Is the internet everything we hoped for?

Posted to: DEV; Twitter; Hacker News

As a teenager in the 90s, I was really excited about the internet. Growing up, I felt that it’s ability to connect people and unlock human progress was simply a given.

And I definitely wasn’t alone. The democratising power of the world wide web, and its boundless technological potential, were being discussed everywhere. Now everyone could truly have a democratic voice. Now the world’s knowledge could be at everyone’s fingertips.

New exciting companies grew, that did away with the puritanical formalities if the traditional industry. They were going to “think different” and “do no evil”. They provided email for free, and put shiny knowledge portals in everyone’s pocket.

Then came the ravages of the next couple of decades. It turned out that the price for free services had been our souls. That “do no evil” apparently meant building smarter weapons. Silicon valley corrupts internet policy, and enables massacres. Far from empowering people and bringing peace and prosperity on the world, the internet had created bigger monopolies than ever. It has made us more divided and created a mental health crisis.

From today’s rightfully cynical perspective, who could possibly argue that the internet is a force for good?

But I’m wondering if this is just what true progress looks like. Real growth requires confronting uncomfortable realities. Why wouldn’t this also be true for the growth of human thought and society?

Despite the destructive monopolising of the Big Five, it is still undoubtedly true that many many more people have a voice now than in the 90s. The balance of publishing power has radically and irrevocably shifted from the state-sanctioned media to the everyday humans on Twitter.

Yes, the tensions that have arisen from the democratising shouting at each other are huge. But what did we really think was going to happen if let billions of people directly argue with each other? Of course this isn’t helped by the gamified, manipulative algorithms of the profit-hungry tech monopolies, but it seems quite plausible that the fundamental problem is that there are many more conflicting opinions out there an anyone was really ready for.

And I wonder if something similar is happening for the way in which many problems across the world appear to have become much more intense.

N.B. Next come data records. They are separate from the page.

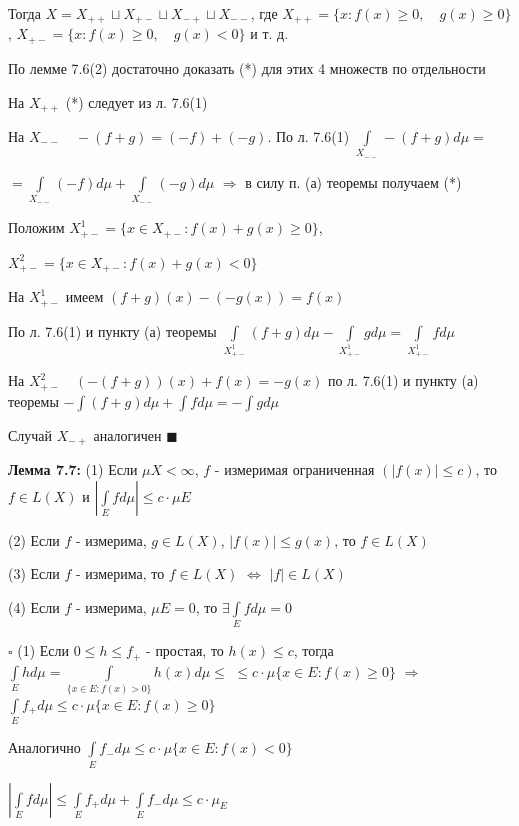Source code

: \documentclass[a4paper]{report}
\begin{document}
Тогда $X=X_{++}\sqcup X_{+-}\sqcup X_{-+}\sqcup X_{--}$, где $X_{++}=\{x\colon f(x)\ge0,\quad g(x)\ge0\}$, $X_{+-}=\{x\colon f(x)\ge0,\quad g(x)<0\}$ и т. д.

По лемме 7.6(2) достаточно доказать (*) для этих 4 множеств по отдельности

На $X_{++}$ (*) следует из л. 7.6(1)

На $X_{--}\quad-(f+g)=(-f)+(-g)$. По л. 7.6(1) $\displaystyle\int\limits_{X_{--}}-(f+g)d\mu=$

\noindent $=\displaystyle\int\limits_{X_{--}}(-f)d\mu+\displaystyle\int\limits_{X_{--}}(-g)d\mu$ $\Rightarrow$ в силу п. (а) теоремы получаем (*)

Положим $X_{+-}^1=\{x\in X_{+-}\colon f(x)+g(x)\ge0\}$,

$X_{+-}^2=\{x\in X_{+-}\colon f(x)+g(x)<0\}$

На $X_{+-}^1$ имеем $(f+g)(x)-(-g(x))=f(x)$

По л. 7.6(1) и пункту (а) теоремы $\displaystyle\int\limits_{X_{+-}^1}(f+g)d\mu-\displaystyle\int\limits_{X_{+-}^1}gd\mu=\displaystyle\int\limits_{X_{+-}^1}fd\mu$

На $X_{+-}^2\quad(-(f+g))(x)+f(x)=-g(x)$ по л. 7.6(1) и пункту (а) теоремы $-\displaystyle\int(f+g)d\mu+\displaystyle\int fd\mu=-\displaystyle\int gd\mu$

Случай $X_{-+}$ аналогичен $\blacksquare$
\bigskip

\noindent\textbf{Лемма 7.7:} (1) Если $\mu X<\infty$, $f$ - измеримая ограниченная $(|f(x)|\le c)$, то $f\in L(X)$ и $\left|\displaystyle\int\limits_E fd\mu\right|\le c\cdot\mu E$

(2) Если $f$ - измерима, $g\in L(X)$, $|f(x)|\le g(x)$, то $f\in L(X)$

(3) Если $f$ - измерима, то $f\in L(X)$ $\Leftrightarrow$ $|f|\in L(X)$

(4) Если $f$ - измерима, $\mu E=0$, то $\exists\displaystyle\int\limits_E fd\mu=0$

\noindent $\square$ (1) Если $0\le h\le f_+$ - простая, то $h(x)\le c$, тогда $\displaystyle\int\limits_E hd\mu=\displaystyle\int\limits_{\{x\in E\colon f(x)>0\}} h(x) d\mu\le$
\noindent $\le c\cdot\mu\{x\in E\colon f(x)\ge0\}$ $\Rightarrow$ $\displaystyle\int\limits_E f_+d\mu\le c\cdot\mu\{x\in E\colon f(x)\ge0\}$

Аналогично $\displaystyle\int\limits_E f_-d\mu\le c\cdot\mu\{x\in E\colon f(x)<0\}$

$\left|\displaystyle\int\limits_E fd\mu\right|\le\displaystyle\int\limits_E f_+d\mu+\displaystyle\int\limits_E f_-d\mu\le c\cdot\mu_E$
\end{document}
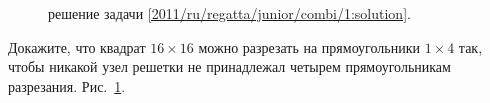 \ifsolution
\begin{figure}\centering
    \caption{решение задачи \ref{2011/ru/regatta/junior/combi/1:solution}.}
    \label{2011/ru/regatta/junior/combi/1:solution:fig}
\end{figure}%
\fi %

\problem
Докажите, что квадрат $16 \times 16$ можно разрезать на прямоугольники
$1 \times 4$ так, чтобы никакой узел решетки не принадлежал четырем
прямоугольникам разрезания.
\solution
\label{2011/ru/regatta/junior/combi/1:solution}%
Рис.~\ref{2011/ru/regatta/junior/combi/1:solution:fig}.
\endproblem
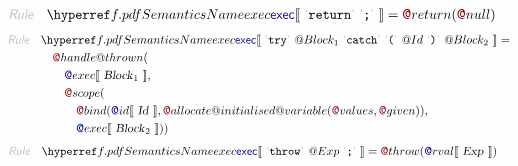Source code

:\begin{align*}
  \KEY{Rule} \quad
    & \SEMREF{exec} \LEFTPHRASE \
                            \LEX{return} \ \LEX{{;}} \
                          \RIGHTPHRASE  = 
      \FUN@return
        (  \FUN@null )
\end{align*}
\begin{align*}
  \KEY{Rule} \quad
    & \SEMREF{exec} \LEFTPHRASE \
                            \LEX{try} \ \VAR@Block\SUB{1} \ \LEX{catch} \ \LEX{{(}} \ \VAR@Id \ \LEX{{)}} \ \VAR@Block\SUB{2} \
                          \RIGHTPHRASE  = \\&\quad
      \FUN@handle@thrown
        ( \\&\quad\quad \SEM@exec \LEFTPHRASE \
                        \VAR{Block}\SUB{1} \
                      \RIGHTPHRASE , \\&\quad\quad
               \FUN@scope
                ( \\&\quad\quad\quad \FUN@bind
                        (  \SEM@id \LEFTPHRASE \
                                        \VAR{Id} \
                                      \RIGHTPHRASE , 
                               \FUN@allocate@initialised@variable
                                (  \FUN@values, 
                                       \FUN@given ) ), \\&\quad\quad\quad
                       \SEM@exec \LEFTPHRASE \
                                \VAR{Block}\SUB{2} \
                              \RIGHTPHRASE  ) )
\end{align*}
\begin{align*}
  \KEY{Rule} \quad
    & \SEMREF{exec} \LEFTPHRASE \
                            \LEX{throw} \ \VAR@Exp \ \LEX{{;}} \
                          \RIGHTPHRASE  = 
      \FUN@throw
        (  \SEM@rval \LEFTPHRASE \
                        \VAR{Exp} \
                      \RIGHTPHRASE  )
\end{align*}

The internet shares information. It brings different perspectives and controversial facts. It lets people find alternate viewpoints. This has undoubtedly exacerbated harmful conspiracy theories, for sure. But it also makes it much more likely for propaganda and covert state actions to be challenged.

The printing press threw the world into turmoil that lasted centuries. It seems likely that the impact of the internet will be still greater, so it is really still in its infancy; we are very much in the turmoil phase.

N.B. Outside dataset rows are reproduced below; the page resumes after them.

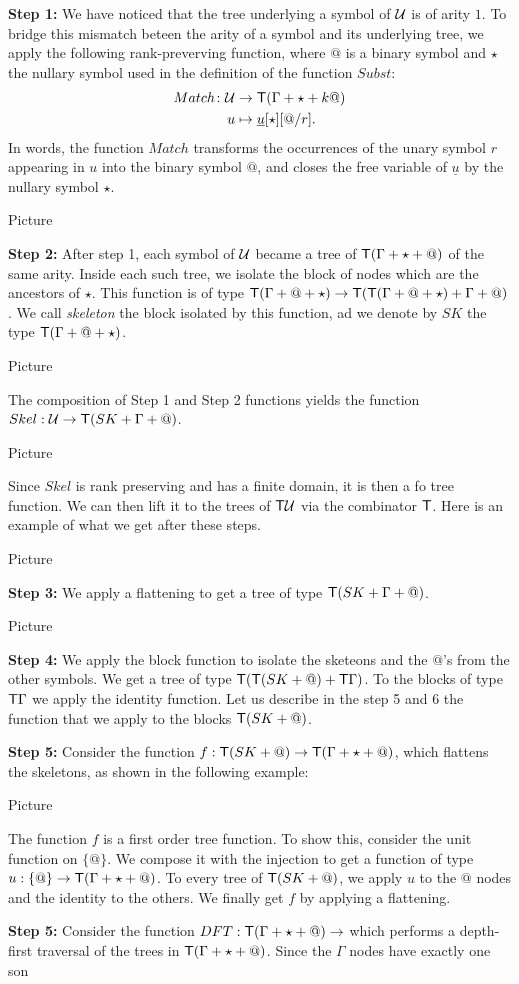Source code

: \medskip
\noindent\textbf{Step 1:} We have noticed that the tree underlying a symbol of ${\mathcal U}$ is of arity $1$. To bridge this mismatch beteen the arity of a symbol and its underlying tree, we apply the following
rank-preverving function, where $@$ is a binary symbol and $\star$ the nullary symbol used in the definition of the function $Subst$:
 \begin{align*}
  Match\colon {\mathcal U} &\to \mathsf T(\Gamma+\star+k@)\\
  u &\mapsto \underline{u}[\star][@/r].
\end{align*} 
In words, the function $Match$ transforms the occurrences of the unary symbol $r$ appearing in $u$ into the binary symbol $@$, and closes the free variable of $\underline{u}$ by the nullary symbol $\star$.
\begin{center}
Picture
\end{center}
\medskip
\textbf{Step 2:} After step 1, each symbol of ${\mathcal U}$ became a tree of $\mathsf T(\Gamma+\star+@)$ of the same arity. Inside each such tree, we isolate the block of nodes which are the ancestors of $\star$. This function is of type $\mathsf T(\Gamma+@+\star)\to \mathsf T (\mathsf T (\Gamma+@+\star)+\Gamma+@)$. We call \emph{skeleton} the block isolated by this function, ad we denote by 
$SK$ the type $\mathsf T (\Gamma+@+\star)$.
\begin{center}
Picture
\end{center}
The composition of Step 1 and Step 2 functions yields the function $Skel:{\mathcal U}\to \mathsf T (SK+\Gamma+@)$. 
\begin{center}
Picture
\end{center}
Since $Skel$ is rank preserving and has a finite domain, it is then a fo tree function. We can then lift it to the trees of $\mathsf T {\mathcal U}$ via the combinator $\mathsf T$. Here is an example of what we get after these steps.
\begin{center}
Picture
\end{center}
 \medskip
\textbf{Step 3:} We apply a flattening to get a tree of type $\mathsf T(SK+\Gamma+@)$. 
\begin{center}
Picture
\end{center}
\medskip
\textbf{Step 4:} We apply the block function to isolate the sketeons and the $@$'s from the other symbols. We get a tree of type $\mathsf T (\mathsf T(SK+@)+\mathsf T\Gamma)$. To the blocks of type $\mathsf T \Gamma$ we apply the identity function. Let us describe in the step 5 and 6 the function that we apply to the blocks $\mathsf T(SK+@)$.

\medskip
\noindent \textbf{Step 5:} Consider the function $f:\mathsf T(SK+@)\to\mathsf T(\Gamma+\star+@)$, which flattens the skeletons, as shown in the following example:
\begin{center}
Picture
\end{center}
The function $f$ is a first order tree function. To show this, consider the unit function on 
$\{@\}$. We compose it with the injection to get a function of type $u:\{@\}\to \mathsf T(\Gamma+\star+@)$.  To every tree of $\mathsf T(SK+@)$, we apply $u$ to the $@$ nodes and the identity to the others. We finally get $f$ by applying a flattening.

\medskip
\noindent \textbf{Step 5:} Consider the function $DFT: \mathsf T(\Gamma+\star+@)\to $ which performs a depth-first traversal of the trees in $\mathsf T(\Gamma+\star+@)$. Since the $\Gamma$ nodes have exactly one son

Maybe the internet has delivered exactly what we hoped. It’s widened the conversation, given many more people a voice. It’s opened up access to information and empowered billions. It’s just that we were naive if we didn’t expect turmoil. The truth is subtle and complex, and the quest for it is full of conflict. The number of different perspectives are almost endless, and are not easily reconciled.

For every person who becomes radicalised by the internet, I can well believe there are many more who have genuinely expanded their understanding of the complex and subtle truths of the world. For every psychopath or bot hiding behind the veil of anonymity to maliciously manipulate people, there are many more who are honestly just trying to be heard, trying to work through very real cultural tensions. All the shrill cries of “nazi”, “racist”, “woke”; the complaints of being cancelled; book bans are just reactions to a diverse human race, suddenly forced to hear each other in a way they never have before.

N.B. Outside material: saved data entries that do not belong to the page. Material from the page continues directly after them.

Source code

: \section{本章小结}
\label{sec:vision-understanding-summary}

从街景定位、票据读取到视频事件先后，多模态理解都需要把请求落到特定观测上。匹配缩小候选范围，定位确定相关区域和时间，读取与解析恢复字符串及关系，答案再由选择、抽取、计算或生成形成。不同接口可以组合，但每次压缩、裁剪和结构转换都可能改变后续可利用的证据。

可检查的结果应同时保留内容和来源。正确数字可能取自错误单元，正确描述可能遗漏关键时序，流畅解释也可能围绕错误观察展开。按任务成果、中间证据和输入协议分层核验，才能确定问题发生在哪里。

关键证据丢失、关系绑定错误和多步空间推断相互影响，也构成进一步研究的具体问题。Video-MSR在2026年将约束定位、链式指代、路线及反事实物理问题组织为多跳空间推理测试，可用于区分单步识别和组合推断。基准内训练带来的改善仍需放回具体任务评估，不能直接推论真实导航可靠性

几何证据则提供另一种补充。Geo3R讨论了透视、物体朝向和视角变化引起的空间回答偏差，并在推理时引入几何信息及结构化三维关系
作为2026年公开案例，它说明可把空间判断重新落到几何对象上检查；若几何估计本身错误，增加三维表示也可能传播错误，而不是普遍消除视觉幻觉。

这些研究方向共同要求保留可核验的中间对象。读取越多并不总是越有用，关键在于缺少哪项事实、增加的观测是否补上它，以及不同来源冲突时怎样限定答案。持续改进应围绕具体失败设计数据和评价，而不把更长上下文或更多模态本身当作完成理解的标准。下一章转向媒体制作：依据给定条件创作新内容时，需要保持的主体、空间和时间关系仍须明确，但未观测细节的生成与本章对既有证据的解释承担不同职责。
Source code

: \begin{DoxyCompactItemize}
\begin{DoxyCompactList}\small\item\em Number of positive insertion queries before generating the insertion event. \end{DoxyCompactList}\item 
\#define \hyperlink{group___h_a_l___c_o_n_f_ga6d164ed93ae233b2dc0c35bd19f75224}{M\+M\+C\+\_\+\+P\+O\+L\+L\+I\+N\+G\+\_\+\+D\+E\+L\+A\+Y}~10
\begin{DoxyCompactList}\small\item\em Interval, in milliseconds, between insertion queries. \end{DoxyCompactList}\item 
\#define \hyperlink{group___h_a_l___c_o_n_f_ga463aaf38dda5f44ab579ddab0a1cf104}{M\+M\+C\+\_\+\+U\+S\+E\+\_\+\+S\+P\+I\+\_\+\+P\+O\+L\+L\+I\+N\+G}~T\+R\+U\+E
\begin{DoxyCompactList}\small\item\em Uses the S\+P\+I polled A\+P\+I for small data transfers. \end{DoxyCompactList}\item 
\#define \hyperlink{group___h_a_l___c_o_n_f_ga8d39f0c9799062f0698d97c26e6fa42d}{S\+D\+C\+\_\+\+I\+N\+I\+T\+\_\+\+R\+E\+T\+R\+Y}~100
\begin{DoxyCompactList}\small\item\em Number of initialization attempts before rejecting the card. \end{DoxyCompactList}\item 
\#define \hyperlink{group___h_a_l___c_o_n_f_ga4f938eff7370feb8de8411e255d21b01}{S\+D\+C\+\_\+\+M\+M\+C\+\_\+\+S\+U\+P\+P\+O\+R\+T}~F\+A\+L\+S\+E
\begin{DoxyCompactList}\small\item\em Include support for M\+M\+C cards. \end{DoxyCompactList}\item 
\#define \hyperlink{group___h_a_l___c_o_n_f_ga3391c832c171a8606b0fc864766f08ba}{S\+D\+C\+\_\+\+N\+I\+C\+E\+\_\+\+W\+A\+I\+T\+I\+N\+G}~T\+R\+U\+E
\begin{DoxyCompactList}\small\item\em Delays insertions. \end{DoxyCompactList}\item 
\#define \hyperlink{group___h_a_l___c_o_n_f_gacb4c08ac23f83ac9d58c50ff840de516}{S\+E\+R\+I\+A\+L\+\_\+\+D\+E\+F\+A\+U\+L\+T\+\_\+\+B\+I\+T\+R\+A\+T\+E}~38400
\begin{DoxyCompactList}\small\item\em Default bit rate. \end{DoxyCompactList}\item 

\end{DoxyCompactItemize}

So I still believe the internet is a democratising force. I still believe in democracy. And democracy is hard.

This isn’t to say that the fights don’t matter. In a sense, they matter even more - what we’re debating and shaping now, in this transformative time in human progress, will shape the future for sure. It is important to protect encryption, to break the tech monopolies, to create a sustainable internet. We must protect free access, push back against manipulative algorithms.

I guess what I’m really saying is that digital democracy and free speech are the long game. And maybe, just maybe, we’re doing just fine. Let’s keep going.